Only those lines running from the start of the listing below through the line that holds "Includes a conceptual" are to be written out, exactly and in full.

> Input records:
####################
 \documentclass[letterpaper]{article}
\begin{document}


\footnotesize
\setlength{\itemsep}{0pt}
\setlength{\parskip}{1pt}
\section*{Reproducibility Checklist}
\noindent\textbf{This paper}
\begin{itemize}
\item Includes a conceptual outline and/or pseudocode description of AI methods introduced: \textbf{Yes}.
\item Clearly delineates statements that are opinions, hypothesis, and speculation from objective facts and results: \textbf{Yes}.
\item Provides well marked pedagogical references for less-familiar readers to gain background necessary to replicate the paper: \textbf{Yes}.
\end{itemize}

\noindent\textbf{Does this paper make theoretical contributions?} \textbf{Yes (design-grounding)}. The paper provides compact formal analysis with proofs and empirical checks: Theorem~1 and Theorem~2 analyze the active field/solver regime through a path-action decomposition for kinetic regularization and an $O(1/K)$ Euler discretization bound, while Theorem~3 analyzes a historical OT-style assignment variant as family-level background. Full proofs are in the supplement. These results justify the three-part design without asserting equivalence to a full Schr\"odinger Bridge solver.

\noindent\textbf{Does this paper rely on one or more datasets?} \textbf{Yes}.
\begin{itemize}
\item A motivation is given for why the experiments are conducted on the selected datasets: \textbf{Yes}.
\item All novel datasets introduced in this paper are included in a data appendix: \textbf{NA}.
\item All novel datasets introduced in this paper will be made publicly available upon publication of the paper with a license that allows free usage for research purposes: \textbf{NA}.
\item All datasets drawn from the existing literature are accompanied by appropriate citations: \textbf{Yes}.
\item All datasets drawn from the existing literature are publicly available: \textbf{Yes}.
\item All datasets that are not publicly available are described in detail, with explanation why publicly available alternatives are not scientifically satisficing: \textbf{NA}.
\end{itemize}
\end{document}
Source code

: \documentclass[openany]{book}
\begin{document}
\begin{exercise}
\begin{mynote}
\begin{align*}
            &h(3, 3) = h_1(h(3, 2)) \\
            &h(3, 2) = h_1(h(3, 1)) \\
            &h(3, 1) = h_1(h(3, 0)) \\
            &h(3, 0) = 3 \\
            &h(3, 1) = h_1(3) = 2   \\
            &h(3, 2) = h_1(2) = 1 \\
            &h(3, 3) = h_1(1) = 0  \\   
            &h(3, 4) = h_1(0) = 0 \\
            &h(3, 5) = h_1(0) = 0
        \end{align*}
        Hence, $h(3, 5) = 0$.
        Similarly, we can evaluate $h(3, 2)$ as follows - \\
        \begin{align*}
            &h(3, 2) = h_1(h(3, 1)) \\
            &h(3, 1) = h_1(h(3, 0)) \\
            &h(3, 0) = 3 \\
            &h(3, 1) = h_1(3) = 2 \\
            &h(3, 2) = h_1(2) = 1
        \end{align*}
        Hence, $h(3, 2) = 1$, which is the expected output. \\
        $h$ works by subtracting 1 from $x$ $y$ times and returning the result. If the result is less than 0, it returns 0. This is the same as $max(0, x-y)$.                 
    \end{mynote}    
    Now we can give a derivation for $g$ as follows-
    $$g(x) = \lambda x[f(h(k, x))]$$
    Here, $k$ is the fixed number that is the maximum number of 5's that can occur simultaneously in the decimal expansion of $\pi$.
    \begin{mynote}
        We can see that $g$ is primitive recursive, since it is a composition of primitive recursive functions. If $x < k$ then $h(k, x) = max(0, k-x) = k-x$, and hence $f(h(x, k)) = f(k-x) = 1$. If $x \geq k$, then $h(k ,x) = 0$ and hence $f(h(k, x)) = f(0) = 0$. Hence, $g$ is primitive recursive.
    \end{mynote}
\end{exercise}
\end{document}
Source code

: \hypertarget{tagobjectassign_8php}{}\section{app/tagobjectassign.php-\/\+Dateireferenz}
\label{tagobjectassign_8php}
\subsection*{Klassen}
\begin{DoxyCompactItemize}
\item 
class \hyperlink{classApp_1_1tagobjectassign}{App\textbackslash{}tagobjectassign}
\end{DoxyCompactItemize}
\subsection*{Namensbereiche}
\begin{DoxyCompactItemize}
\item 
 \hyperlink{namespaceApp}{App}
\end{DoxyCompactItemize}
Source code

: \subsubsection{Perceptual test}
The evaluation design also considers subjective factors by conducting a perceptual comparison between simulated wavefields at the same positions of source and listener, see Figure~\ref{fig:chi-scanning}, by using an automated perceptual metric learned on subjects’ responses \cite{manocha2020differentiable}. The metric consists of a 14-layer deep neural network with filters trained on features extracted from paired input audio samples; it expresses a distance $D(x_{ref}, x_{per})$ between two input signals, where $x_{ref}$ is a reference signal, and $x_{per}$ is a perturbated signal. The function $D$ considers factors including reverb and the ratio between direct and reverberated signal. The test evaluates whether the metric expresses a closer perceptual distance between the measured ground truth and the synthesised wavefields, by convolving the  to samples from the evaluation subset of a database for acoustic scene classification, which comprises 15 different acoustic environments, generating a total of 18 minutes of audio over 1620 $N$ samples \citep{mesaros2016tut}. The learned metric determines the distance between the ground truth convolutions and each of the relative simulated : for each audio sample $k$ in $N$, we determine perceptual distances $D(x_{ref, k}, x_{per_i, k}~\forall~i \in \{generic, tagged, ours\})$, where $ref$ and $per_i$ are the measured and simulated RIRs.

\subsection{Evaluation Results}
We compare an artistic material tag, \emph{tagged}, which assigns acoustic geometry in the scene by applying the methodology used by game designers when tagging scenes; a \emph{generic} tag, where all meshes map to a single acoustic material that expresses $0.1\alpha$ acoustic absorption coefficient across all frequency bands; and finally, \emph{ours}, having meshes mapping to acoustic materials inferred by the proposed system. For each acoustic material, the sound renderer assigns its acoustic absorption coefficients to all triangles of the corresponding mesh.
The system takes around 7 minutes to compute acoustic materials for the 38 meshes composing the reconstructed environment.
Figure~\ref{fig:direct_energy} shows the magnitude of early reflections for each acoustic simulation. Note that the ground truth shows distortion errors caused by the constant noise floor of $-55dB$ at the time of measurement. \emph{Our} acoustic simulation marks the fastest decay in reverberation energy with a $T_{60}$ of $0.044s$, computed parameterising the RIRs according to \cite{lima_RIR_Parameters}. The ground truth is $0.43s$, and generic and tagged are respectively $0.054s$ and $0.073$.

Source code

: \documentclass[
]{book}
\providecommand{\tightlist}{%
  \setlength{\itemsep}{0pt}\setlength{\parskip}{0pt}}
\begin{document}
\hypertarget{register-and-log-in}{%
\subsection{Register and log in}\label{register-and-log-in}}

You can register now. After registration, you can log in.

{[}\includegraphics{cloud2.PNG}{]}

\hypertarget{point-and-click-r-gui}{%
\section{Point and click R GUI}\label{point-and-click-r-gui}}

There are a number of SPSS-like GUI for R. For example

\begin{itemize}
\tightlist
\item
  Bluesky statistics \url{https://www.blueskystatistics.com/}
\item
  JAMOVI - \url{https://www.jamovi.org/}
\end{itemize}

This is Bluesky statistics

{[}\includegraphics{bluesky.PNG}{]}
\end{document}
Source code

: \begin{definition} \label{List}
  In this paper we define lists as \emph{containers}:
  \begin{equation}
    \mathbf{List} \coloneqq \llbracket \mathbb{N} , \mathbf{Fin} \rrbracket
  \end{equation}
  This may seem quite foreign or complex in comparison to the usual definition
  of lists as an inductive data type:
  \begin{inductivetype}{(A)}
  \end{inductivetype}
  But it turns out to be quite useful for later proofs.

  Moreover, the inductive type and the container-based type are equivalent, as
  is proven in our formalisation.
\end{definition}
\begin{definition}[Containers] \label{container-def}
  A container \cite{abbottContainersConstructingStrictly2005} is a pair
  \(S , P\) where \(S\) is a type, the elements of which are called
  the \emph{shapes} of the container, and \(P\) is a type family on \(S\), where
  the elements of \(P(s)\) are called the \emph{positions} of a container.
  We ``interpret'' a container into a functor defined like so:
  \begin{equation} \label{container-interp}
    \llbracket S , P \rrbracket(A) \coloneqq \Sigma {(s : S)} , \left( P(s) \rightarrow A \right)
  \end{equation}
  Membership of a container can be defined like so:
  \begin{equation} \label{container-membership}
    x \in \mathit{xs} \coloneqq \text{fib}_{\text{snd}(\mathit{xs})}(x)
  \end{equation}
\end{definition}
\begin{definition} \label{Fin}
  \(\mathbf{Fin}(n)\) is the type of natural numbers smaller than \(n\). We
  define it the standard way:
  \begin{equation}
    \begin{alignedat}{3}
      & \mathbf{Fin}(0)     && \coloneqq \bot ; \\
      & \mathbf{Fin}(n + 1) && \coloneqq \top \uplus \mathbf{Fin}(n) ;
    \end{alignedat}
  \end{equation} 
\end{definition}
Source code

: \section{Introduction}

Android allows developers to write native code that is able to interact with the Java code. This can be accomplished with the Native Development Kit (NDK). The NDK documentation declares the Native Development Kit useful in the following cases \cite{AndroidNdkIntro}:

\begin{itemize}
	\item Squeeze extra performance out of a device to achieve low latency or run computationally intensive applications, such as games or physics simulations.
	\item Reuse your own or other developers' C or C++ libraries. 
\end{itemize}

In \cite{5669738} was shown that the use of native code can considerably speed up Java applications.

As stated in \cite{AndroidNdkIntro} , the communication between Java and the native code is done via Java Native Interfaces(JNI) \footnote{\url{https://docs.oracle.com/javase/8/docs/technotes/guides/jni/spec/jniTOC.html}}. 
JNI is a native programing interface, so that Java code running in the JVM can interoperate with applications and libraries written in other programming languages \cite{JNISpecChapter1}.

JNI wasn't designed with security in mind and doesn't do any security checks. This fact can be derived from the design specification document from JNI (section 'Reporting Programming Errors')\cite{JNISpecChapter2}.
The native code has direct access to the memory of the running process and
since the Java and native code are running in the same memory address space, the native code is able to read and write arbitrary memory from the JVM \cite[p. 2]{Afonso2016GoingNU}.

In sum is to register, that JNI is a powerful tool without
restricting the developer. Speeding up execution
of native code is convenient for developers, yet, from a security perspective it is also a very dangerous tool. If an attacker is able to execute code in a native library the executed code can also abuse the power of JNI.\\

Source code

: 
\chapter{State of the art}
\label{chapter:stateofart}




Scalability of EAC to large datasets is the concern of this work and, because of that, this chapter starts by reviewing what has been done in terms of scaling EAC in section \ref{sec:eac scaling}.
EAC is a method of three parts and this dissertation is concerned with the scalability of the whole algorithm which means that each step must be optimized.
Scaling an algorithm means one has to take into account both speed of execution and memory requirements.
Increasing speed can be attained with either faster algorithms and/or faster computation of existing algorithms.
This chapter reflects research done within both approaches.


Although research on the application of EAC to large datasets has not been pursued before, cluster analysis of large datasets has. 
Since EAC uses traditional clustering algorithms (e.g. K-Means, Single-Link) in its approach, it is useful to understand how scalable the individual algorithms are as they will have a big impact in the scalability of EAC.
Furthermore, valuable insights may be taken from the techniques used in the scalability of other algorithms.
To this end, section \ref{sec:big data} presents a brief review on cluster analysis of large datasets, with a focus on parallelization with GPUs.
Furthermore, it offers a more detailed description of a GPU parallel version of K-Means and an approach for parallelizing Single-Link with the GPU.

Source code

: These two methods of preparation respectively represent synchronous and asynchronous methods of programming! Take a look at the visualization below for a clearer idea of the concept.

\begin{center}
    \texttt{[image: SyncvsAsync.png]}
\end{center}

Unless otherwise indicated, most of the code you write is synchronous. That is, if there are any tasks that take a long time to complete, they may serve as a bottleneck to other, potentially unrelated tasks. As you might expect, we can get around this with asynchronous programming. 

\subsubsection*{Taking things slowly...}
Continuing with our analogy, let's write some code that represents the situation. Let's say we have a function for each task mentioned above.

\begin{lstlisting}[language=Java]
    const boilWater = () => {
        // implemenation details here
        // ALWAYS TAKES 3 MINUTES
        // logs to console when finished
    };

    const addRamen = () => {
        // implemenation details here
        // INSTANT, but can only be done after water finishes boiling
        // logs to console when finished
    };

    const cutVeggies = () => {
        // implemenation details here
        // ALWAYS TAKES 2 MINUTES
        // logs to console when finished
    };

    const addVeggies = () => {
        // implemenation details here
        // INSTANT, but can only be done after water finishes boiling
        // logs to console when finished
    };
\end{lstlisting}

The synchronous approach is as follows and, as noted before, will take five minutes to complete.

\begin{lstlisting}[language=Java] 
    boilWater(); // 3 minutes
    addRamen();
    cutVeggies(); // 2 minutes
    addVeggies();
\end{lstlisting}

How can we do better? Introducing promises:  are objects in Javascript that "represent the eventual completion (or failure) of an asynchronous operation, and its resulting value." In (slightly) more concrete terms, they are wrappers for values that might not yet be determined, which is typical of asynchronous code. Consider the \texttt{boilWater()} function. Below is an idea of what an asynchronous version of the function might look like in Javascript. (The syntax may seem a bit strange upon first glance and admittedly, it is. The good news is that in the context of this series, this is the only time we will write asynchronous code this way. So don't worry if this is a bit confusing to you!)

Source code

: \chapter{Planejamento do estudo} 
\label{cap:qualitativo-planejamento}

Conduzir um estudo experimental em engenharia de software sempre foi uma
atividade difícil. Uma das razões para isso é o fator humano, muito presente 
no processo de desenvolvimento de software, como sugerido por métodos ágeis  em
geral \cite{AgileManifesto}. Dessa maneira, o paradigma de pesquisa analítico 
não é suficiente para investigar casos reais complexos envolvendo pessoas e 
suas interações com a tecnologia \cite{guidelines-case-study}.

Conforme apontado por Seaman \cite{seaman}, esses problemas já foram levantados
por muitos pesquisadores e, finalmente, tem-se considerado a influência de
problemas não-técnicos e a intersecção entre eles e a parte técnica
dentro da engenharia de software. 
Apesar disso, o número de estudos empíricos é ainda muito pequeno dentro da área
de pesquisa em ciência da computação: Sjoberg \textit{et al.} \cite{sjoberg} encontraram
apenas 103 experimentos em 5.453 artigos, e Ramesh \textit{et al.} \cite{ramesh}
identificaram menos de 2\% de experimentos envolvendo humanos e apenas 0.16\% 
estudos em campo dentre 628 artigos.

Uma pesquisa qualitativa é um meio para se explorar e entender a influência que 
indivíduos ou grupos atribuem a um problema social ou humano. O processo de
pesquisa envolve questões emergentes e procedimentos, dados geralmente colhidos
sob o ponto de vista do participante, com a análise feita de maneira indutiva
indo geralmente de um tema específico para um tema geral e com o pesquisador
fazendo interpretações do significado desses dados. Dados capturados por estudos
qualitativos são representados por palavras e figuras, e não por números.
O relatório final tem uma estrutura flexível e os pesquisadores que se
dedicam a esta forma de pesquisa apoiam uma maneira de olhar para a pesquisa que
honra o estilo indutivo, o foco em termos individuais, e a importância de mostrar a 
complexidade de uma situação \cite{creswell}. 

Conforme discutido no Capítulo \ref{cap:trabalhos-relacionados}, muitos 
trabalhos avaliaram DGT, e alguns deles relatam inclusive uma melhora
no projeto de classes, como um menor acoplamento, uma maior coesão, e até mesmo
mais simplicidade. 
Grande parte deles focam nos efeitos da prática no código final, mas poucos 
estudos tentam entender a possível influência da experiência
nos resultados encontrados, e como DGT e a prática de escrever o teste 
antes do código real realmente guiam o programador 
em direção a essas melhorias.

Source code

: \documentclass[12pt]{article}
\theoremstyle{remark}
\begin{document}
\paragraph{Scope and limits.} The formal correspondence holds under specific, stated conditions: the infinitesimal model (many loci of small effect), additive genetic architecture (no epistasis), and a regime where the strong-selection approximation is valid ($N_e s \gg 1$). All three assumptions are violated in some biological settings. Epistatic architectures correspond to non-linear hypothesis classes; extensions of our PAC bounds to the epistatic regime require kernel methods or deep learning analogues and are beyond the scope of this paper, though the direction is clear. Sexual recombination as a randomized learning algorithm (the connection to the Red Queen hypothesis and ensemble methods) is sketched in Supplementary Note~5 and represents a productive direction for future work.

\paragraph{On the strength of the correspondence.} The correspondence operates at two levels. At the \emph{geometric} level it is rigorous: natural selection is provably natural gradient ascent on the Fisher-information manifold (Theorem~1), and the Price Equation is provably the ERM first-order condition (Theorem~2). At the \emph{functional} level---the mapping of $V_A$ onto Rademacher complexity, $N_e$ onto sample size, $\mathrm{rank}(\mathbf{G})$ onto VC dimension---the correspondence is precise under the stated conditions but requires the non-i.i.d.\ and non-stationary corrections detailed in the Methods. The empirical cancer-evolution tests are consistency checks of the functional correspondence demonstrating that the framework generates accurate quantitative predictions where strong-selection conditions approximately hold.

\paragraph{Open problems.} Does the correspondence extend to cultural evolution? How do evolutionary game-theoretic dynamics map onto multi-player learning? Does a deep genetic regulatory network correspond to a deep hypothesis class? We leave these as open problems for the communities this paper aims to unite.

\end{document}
####################
> Exercise response:
 \documentclass[letterpaper]{article}
\begin{document}


\footnotesize
\setlength{\itemsep}{0pt}
\setlength{\parskip}{1pt}
\section*{Reproducibility Checklist}
\noindent\textbf{This paper}
\begin{itemize}
\item Includes a conceptual outline and/or pseudocode description of AI methods introduced: \textbf{Yes}.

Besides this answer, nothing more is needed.